Content starts

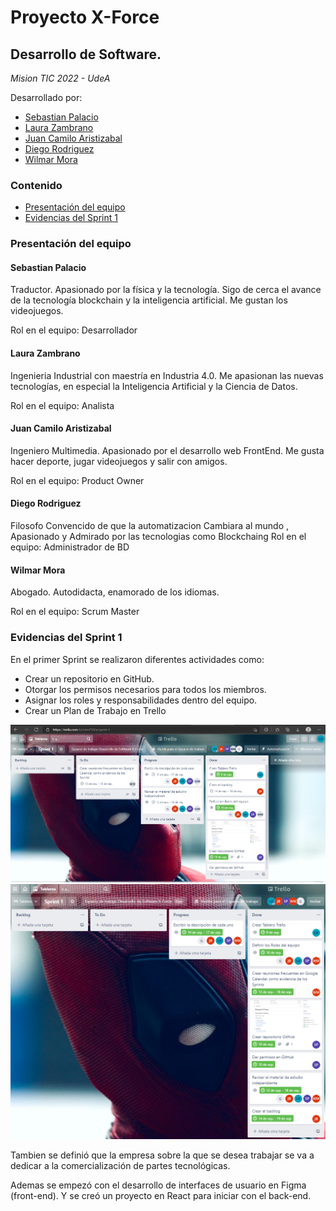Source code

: # Proyecto X-Force
## Desarrollo de Software. 
*Mision TIC 2022 - UdeA*

Desarrollado por:
* [Sebastian Palacio](https://github.com/SebasGrammar/Proyecto#sebastian-palacio)
* [Laura Zambrano](https://github.com/SebasGrammar/Proyecto#laura-zambrano)
* [Juan Camilo Aristizabal](https://github.com/SebasGrammar/Proyecto#juan-camilo-aristizabal)
* [Diego Rodriguez](https://github.com/SebasGrammar/Proyecto#diego-rodriguez)
* [Wilmar Mora](https://github.com/SebasGrammar/Proyecto#wilmar-mora)

### Contenido
- [Presentación del equipo](https://github.com/SebasGrammar/Proyecto#presentaci%C3%B3n-del-equipo)
- [Evidencias del Sprint 1](https://github.com/SebasGrammar/Proyecto#Evidencias-del-Sprint-1)

### Presentación del equipo
#### Sebastian Palacio
Traductor. Apasionado por la física y la tecnología. Sigo de cerca el avance de la tecnología blockchain y la inteligencia artificial. Me gustan los videojuegos.

Rol en el equipo: Desarrollador

#### Laura Zambrano
Ingenieria Industrial con maestría en Industria 4.0. Me apasionan las nuevas tecnologías, en especial la Inteligencia Artificial y la Ciencia de Datos.

Rol en el equipo: Analista

#### Juan Camilo Aristizabal
Ingeniero Multimedia. Apasionado por el desarrollo web FrontEnd. Me gusta hacer deporte, jugar videojuegos
y salir con amigos.

Rol en el equipo: Product Owner

#### Diego Rodriguez
Filosofo  Convencido de que la automatizacion  Cambiara al mundo , Apasionado y Admirado por las tecnologias  como Blockchaing 
Rol en el equipo: Administrador de BD

#### Wilmar Mora
Abogado. Autodidacta, enamorado de los idiomas.

Rol en el equipo: Scrum Master

### Evidencias del Sprint 1
En el primer Sprint se realizaron diferentes actividades como:
- Crear un repositorio en GitHub.
- Otorgar los permisos necesarios para todos los miembros.
- Asignar los roles y responsabilidades dentro del equipo.
- Crear un Plan de Trabajo en Trello

[![Trello Sprint 1](/imagenes/trelloSemana1.PNG)](https://trello.com/b/cntmPM2a/sprint-1)
[![Trello Sprint 2](/imagenes/trelloSem2.PNG)](https://trello.com/b/cntmPM2a)

Tambien se definió que la empresa sobre la que se desea trabajar se va a dedicar a la comercialización de partes tecnológicas.

Ademas se empezó con el desarrollo de interfaces de usuario en Figma (front-end). Y se creó un proyecto en React para iniciar con el back-end.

Content ends

**WHAT IS NEEDED**:
Write out the records above exactly. Pictures do not belong in the copy.

**SOLVED PROBLEM**:
Source code

: # Proyecto X-Force
## Desarrollo de Software. 
*Mision TIC 2022 - UdeA*

Desarrollado por:
* [Sebastian Palacio](https://github.com/SebasGrammar/Proyecto#sebastian-palacio)
* [Laura Zambrano](https://github.com/SebasGrammar/Proyecto#laura-zambrano)
* [Juan Camilo Aristizabal](https://github.com/SebasGrammar/Proyecto#juan-camilo-aristizabal)
* [Diego Rodriguez](https://github.com/SebasGrammar/Proyecto#diego-rodriguez)
* [Wilmar Mora](https://github.com/SebasGrammar/Proyecto#wilmar-mora)

### Contenido
- [Presentación del equipo](https://github.com/SebasGrammar/Proyecto#presentaci%C3%B3n-del-equipo)
- [Evidencias del Sprint 1](https://github.com/SebasGrammar/Proyecto#Evidencias-del-Sprint-1)

### Presentación del equipo
#### Sebastian Palacio
Traductor. Apasionado por la física y la tecnología. Sigo de cerca el avance de la tecnología blockchain y la inteligencia artificial. Me gustan los videojuegos.

Rol en el equipo: Desarrollador

#### Laura Zambrano
Ingenieria Industrial con maestría en Industria 4.0. Me apasionan las nuevas tecnologías, en especial la Inteligencia Artificial y la Ciencia de Datos.

Rol en el equipo: Analista

#### Juan Camilo Aristizabal
Ingeniero Multimedia. Apasionado por el desarrollo web FrontEnd. Me gusta hacer deporte, jugar videojuegos
y salir con amigos.

Rol en el equipo: Product Owner

#### Diego Rodriguez
Filosofo  Convencido de que la automatizacion  Cambiara al mundo , Apasionado y Admirado por las tecnologias  como Blockchaing 
Rol en el equipo: Administrador de BD

#### Wilmar Mora
Abogado. Autodidacta, enamorado de los idiomas.

Rol en el equipo: Scrum Master

### Evidencias del Sprint 1
En el primer Sprint se realizaron diferentes actividades como:
- Crear un repositorio en GitHub.
- Otorgar los permisos necesarios para todos los miembros.
- Asignar los roles y responsabilidades dentro del equipo.
- Crear un Plan de Trabajo en Trello

[![Trello Sprint 1](/imagenes/trelloSemana1.PNG)](https://trello.com/b/cntmPM2a/sprint-1)
[![Trello Sprint 2](/imagenes/trelloSem2.PNG)](https://trello.com/b/cntmPM2a)

Tambien se definió que la empresa sobre la que se desea trabajar se va a dedicar a la comercialización de partes tecnológicas.

Ademas se empezó con el desarrollo de interfaces de usuario en Figma (front-end). Y se creó un proyecto en React para iniciar con el back-end.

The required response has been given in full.